Yesterday was the Fourth of July, Independence Day here in America. You might have noticed that our emblem here at The Spiced Tea Party, the flag-waving, bared-bosom heroine is no doubt celebrating her independence -- although I cannot remember the entire painting (Jane can chime in with the source), but definitely has to do with the French Revolution and maybe even Bastille Day.

It’s an odd thing, independence: bare-breasted women waving French flags, women burning bras and the like... is writing erotic romance antithetical to that?

I mean, surely to write a romance, erotic or not, is abandoning all our feminist idealism and settling for co-dependence with a MAN for God’s sake!

OK, you know I don’t believe that, right??? For there is undoubtedly independence in writing and reading romance, especially erotic romance. In exploring fantasies, a woman can, through reading, safely discover her likes and dislikes when it comes to sex. She can take a bit of the boldness from her favorite heroine and share those fantasies with her partner. This is women writing for women, making it okay for women to want what they want (and how they want it).

One of my favorite fan emails came from a woman who thanked me for writing SHOW ME, adding that it added spice to her sex life with her husband. She thanked the Lord for my gift, which thrilled me to pieces.

One of the reasons I’m asking is that I’ve always been a dyed-in-the-wool feminist. Ever since I was a wee thing and nearly killed myself and two friends by demanding that we girls were just as capable as the boys of carrying the TV set back to the store room. That TV was *heavy*, but I finally got our English teacher to cave and let us do it.

Anyway, as a feminist, I don’t have trouble writing romances, just as I don’t have trouble with women choosing to stay home with the kids as a career. The whole point of feminism (as a writer friend of mine, Elizabeth Bear recently made much better than I ever will) is that it’s given us choices. And that, as erotic romance writers is what we provide our readers. Choices.

So, an the “happily ever after, loads of sex with men with bulging man-tittys” fantasy be a pathway to independence and happiness, or slavery to social and sexual norms we can never live up to?

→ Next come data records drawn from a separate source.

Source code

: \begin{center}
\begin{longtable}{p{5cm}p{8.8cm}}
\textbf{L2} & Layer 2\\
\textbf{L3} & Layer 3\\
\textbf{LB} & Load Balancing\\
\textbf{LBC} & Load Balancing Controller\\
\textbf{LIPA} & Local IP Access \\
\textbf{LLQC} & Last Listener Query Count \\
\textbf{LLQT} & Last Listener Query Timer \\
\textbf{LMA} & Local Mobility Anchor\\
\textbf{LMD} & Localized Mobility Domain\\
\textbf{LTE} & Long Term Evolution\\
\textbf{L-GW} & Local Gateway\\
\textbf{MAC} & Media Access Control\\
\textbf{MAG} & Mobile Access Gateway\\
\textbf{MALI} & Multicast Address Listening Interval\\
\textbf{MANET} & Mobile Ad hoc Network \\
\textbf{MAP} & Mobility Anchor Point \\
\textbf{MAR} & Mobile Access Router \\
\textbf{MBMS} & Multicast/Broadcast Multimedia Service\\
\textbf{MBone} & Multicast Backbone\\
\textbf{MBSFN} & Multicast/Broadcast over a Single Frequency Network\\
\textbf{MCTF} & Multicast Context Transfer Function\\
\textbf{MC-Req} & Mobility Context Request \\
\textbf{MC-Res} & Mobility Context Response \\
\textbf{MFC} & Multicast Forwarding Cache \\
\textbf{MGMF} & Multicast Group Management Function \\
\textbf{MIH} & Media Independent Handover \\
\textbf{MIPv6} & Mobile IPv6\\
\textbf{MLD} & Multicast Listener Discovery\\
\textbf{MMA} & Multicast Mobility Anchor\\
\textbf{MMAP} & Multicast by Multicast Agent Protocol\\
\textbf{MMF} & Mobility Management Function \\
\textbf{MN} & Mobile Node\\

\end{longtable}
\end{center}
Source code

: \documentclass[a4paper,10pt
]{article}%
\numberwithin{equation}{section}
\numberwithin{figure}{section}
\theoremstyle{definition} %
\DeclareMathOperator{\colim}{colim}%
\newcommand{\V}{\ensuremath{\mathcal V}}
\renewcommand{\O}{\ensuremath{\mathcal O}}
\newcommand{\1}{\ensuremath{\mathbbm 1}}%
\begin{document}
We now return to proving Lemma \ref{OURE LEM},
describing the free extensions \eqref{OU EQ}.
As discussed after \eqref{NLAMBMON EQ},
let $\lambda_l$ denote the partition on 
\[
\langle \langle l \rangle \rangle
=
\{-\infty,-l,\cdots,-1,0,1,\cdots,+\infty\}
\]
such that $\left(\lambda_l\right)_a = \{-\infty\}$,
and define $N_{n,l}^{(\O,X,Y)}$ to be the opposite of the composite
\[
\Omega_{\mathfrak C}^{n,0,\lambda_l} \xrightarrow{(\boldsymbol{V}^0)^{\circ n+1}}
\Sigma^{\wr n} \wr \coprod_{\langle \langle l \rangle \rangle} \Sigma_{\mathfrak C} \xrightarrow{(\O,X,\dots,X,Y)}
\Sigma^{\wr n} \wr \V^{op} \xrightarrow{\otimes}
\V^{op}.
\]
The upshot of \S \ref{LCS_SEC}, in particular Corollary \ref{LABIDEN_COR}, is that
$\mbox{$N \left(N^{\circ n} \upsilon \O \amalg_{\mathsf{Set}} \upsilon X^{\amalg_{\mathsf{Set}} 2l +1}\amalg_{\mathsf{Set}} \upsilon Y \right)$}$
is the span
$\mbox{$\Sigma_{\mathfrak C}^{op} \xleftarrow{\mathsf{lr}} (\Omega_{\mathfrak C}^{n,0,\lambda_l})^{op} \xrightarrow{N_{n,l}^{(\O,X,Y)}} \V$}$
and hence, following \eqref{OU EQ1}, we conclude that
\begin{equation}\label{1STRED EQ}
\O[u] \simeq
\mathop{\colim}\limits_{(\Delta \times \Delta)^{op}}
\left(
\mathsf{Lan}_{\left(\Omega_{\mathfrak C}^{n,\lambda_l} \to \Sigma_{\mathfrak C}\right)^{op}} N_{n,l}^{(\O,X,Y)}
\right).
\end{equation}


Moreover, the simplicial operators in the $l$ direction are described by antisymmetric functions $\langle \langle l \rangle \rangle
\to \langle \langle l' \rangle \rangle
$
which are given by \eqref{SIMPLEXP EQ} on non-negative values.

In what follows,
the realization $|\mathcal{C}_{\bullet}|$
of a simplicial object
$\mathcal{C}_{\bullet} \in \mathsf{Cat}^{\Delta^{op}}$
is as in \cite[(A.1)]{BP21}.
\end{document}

(OK, so some of us don’t care if we never get the mantitty aspect of the fantasy.)

Discuss.

3 comments:

Eden Bradley-Eve Berlin said...

Well, man-titties aside, I don't think romance, or erotic romance, are in any sort of direct opposition to feminism. Especially erotic romance. For me, the fact that this genre is so enormously popular among women right now is a direct result of a sort of evolution in how we perceive ourselves as women. We are much more accepting, on a societal level as well as an individual level, of ourselves as sexual beings. It's always been fine for men (from the dashing rake to the rock star)but now it's fine for us, too, and I like it!
I write dirty, dirty books. I have for over twenty years, and I'm grateful there is finally a market for my work. If we, as women, still spent our lives limiting ourselves to what other people approved of, no matter how narrow-minded the view, how many of us would even have gone to college? Played baseball? Pursued corporate careers? And I certainly wouldn't have a writing career.
And just because you mentioned it, I'm a bit star-struck now that you've mentioned you know Elizabeth Bear! Anne Groell at Bantam turned me on to her work recently, and I think she's freakin' brilliant!
Okay-I'm tired and hope I'm making sense...aside from the fan-girl gush. *G*

Celia May Hart said...

Bear is pretty awesome. I have to pick up "Whiskey & Water", but I think I might have to wait until I get back from National.

/end-fangeek!

Good points on not being so worried on what others think!

Pam Rosenthal said...

I agree with everything you guys have said, but I still think we have a long way to go. As do a lot of men. For example, I think the mantitty aesthetic reveals a similar erotic immaturity as a lot of the Playboy stuff I grew up with, for example.

Not to knock erotic immaturity completely, because eroticism is also where we get to indulge some interesting primitive parts of ourselves. But more diversity, less compulsory heterosexuality, less conformism on the part of what publishers think people might want would also be nice.